HONKALA: We thought that this process really stinks, so we decided to organize a national fart-in.
BRADY: Honkala doesn't like that only two political parties dominate American politics. Look at the city's list of protest permits, and most are held by people who wanted Bernie Sanders to become president. In fact, one Sanders supporter secured 4 of the 6 permits available for a park across from the arena where Democrats will meet. His name is Billy Taylor and he works out of a rundown warehouse outside Philadelphia.
BILLY TAYLOR: This is the room that we have all the volunteers in.
BRADY: There are Bernie for president signs everywhere. Taylor says the city made protest permits in the park available on a first-come-first-served basis.
TAYLOR: Once I heard that, I went out and I booked everything possible.
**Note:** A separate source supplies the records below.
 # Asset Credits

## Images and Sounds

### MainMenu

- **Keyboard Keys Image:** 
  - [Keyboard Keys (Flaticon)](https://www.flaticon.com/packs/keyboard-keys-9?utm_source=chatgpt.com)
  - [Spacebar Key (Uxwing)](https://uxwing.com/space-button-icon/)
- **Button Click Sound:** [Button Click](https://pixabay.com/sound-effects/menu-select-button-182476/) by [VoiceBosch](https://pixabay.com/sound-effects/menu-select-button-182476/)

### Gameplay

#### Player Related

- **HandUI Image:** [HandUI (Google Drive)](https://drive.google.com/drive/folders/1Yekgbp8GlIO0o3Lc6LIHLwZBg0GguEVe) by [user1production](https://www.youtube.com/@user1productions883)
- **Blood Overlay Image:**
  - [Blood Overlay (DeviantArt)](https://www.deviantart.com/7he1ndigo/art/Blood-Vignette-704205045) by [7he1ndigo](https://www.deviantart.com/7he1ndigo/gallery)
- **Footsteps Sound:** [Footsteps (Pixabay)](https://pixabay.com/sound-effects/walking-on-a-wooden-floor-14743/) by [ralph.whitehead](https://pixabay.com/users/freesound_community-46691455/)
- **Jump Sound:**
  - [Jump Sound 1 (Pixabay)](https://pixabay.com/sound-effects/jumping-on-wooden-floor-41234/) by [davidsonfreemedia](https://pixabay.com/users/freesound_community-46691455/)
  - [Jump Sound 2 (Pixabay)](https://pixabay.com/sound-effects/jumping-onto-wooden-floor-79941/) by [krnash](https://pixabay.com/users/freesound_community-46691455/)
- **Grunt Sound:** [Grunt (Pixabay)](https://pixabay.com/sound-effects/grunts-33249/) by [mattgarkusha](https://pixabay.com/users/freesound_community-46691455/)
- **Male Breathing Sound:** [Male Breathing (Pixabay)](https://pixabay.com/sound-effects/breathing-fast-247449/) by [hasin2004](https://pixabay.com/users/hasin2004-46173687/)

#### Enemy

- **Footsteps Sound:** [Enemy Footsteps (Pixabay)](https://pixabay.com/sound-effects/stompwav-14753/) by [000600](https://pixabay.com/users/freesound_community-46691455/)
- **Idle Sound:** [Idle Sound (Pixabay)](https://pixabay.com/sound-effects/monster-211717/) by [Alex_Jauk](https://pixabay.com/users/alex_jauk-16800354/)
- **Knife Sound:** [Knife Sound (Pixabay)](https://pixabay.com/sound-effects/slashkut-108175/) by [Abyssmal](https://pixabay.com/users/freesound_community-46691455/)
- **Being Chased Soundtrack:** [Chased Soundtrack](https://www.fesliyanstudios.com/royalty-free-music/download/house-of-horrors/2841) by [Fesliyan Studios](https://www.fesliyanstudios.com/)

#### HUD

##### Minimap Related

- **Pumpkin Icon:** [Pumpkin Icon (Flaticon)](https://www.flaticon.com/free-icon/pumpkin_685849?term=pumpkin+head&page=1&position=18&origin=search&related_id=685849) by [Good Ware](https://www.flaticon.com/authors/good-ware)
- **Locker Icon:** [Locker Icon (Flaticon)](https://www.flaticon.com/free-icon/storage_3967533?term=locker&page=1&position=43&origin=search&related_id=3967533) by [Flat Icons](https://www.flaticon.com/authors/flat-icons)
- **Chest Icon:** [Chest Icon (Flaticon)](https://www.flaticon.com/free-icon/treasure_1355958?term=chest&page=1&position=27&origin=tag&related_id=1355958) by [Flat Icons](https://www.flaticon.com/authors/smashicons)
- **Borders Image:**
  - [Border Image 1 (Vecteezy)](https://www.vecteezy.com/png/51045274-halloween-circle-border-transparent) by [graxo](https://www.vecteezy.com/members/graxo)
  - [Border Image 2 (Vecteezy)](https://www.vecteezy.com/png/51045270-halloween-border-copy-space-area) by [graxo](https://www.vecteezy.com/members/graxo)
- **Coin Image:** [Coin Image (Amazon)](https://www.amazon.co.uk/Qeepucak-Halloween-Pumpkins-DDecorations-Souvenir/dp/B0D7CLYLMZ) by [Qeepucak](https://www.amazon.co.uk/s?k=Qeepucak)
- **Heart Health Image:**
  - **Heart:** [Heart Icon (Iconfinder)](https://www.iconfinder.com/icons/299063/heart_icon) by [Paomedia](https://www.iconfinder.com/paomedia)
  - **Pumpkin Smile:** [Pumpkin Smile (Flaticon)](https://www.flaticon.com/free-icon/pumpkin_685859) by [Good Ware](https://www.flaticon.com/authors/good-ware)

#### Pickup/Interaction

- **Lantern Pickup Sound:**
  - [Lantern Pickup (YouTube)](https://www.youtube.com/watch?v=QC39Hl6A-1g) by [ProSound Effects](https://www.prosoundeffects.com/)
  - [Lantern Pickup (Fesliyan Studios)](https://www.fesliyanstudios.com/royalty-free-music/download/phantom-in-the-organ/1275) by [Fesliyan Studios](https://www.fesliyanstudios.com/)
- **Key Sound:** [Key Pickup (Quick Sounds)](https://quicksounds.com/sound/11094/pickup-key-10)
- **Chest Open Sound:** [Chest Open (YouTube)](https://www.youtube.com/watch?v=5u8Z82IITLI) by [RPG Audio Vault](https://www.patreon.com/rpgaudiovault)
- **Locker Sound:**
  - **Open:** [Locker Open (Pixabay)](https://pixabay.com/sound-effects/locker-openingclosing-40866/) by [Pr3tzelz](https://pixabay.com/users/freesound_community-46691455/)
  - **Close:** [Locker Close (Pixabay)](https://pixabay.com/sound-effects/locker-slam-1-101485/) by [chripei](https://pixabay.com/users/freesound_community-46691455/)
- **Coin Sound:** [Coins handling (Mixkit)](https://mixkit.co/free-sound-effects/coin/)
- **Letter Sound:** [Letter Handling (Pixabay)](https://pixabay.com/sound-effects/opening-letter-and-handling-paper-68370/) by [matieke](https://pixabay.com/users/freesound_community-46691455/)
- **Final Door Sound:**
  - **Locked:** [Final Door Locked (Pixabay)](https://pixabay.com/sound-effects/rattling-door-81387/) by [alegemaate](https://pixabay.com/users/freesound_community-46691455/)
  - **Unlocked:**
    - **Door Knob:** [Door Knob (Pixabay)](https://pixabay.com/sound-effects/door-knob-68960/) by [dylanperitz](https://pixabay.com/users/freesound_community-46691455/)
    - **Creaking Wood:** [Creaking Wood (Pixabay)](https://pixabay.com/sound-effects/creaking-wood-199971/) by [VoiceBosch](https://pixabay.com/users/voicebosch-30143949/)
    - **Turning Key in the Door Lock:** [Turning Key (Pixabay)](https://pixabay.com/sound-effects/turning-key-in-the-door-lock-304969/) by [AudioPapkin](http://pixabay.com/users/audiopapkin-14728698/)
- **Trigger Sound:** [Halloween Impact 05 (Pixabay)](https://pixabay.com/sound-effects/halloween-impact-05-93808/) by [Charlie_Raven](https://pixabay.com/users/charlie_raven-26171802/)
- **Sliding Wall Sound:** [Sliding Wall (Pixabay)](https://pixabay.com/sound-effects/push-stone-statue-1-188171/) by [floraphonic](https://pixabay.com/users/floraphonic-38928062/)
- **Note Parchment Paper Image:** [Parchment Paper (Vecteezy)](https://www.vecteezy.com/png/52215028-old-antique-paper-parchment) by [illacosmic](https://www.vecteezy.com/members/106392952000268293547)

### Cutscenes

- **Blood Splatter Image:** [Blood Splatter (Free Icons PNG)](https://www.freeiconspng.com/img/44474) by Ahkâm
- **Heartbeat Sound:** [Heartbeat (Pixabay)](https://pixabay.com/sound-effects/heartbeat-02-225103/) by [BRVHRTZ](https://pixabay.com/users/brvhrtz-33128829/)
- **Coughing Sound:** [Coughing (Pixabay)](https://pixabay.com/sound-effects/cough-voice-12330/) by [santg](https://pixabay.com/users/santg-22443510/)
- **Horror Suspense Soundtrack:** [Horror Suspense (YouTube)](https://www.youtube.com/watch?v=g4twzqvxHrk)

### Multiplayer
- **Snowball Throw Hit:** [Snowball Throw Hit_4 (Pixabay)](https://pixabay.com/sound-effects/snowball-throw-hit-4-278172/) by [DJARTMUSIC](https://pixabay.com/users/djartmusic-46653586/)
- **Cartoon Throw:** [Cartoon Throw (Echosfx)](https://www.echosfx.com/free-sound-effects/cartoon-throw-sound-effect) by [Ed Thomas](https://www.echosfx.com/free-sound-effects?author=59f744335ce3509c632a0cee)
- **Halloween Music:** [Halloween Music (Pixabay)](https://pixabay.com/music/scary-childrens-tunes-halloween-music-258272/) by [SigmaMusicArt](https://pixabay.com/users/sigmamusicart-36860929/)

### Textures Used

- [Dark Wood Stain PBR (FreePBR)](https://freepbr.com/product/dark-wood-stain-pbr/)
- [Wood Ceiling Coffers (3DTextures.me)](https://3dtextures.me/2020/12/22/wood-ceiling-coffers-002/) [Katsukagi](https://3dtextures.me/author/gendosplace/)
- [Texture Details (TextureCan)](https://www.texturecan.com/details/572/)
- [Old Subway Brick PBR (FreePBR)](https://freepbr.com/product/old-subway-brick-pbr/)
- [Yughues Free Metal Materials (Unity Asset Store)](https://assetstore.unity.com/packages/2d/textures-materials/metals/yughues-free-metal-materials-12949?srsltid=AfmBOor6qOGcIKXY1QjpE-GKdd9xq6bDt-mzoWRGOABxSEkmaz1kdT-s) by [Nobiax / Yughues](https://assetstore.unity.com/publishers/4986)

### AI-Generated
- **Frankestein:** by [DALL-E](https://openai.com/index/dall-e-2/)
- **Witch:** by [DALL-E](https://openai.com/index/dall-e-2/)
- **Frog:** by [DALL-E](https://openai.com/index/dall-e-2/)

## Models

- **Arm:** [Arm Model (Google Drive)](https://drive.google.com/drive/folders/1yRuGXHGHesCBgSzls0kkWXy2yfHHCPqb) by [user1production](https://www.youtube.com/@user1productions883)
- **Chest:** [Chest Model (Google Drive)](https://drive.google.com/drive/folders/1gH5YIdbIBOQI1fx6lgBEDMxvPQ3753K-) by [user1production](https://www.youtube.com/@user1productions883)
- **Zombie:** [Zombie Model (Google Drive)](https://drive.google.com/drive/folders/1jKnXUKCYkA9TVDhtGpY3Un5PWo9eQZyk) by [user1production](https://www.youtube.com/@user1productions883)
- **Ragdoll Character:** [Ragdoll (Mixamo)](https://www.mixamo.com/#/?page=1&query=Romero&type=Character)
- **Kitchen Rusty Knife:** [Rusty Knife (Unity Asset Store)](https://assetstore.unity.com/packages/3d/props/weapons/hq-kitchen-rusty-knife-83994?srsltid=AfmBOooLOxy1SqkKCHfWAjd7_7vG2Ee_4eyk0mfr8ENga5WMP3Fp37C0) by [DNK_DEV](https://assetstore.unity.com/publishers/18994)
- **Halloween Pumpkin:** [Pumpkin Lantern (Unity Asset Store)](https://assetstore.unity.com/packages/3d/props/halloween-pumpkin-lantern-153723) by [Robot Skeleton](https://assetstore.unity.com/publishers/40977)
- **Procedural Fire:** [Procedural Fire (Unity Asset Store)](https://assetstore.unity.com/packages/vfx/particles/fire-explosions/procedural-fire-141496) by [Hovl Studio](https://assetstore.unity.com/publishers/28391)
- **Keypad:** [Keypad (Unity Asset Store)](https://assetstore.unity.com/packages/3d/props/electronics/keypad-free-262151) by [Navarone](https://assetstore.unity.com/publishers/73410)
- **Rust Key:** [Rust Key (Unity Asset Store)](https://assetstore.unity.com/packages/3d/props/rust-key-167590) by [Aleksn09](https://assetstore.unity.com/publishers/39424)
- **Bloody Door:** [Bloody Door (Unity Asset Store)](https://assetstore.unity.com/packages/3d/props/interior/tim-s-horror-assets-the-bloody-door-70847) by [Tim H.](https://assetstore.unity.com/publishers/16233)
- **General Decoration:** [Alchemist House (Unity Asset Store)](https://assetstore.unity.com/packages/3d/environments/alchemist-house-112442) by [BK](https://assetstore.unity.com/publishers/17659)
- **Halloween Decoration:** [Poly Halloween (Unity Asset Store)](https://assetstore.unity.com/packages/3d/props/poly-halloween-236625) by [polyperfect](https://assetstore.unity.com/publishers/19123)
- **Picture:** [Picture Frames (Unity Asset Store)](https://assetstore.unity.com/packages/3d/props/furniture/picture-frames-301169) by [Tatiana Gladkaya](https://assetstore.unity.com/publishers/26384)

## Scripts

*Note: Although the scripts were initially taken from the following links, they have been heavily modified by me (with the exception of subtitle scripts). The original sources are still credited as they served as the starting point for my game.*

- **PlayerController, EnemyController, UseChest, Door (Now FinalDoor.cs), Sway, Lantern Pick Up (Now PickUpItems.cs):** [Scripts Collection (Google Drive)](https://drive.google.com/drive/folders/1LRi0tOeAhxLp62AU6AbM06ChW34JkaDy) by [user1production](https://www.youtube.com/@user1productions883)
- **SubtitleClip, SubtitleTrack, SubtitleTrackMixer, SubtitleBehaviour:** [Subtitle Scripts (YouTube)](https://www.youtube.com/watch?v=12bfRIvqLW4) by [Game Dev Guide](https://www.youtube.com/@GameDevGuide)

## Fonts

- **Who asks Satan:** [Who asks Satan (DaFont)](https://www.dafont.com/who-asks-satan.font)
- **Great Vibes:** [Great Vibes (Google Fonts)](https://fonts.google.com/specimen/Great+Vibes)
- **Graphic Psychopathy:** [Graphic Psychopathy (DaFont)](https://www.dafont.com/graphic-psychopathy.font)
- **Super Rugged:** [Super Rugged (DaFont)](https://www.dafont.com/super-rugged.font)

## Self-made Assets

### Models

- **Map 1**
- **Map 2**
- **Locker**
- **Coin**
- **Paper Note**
BRADY: And why did you want multiple permits?
TAYLOR: Oh, in case Sanders needed space, we'd have permits all for the Sanders campaign. And there was another reason as well. I wanted to stop any Hillary supporters from obtaining permits.
BRADY: The last time a big political party held its convention in Philadelphia was the year 2000 when Republicans nominated George W. Bush. Police were aggressive back then. They infiltrated protest groups with undercover officers, arrested hundreds of people and even raided a workshop where protesters built props for their marches. This convention, Police Commissioner Richard Ross says the city will cooperate with protesters.
RICHARD ROSS: We don't really have an interest in criminalizing a bunch of people who are out peacefully protesting.
BRADY: The city has relaxed some of its ordinances. Crimes like disorderly conduct will get a citation rather than an arrest. And Ross says officers will not show up in riot gear as long as things remain peaceful. Jeff Brady, NPR News, Philadelphia.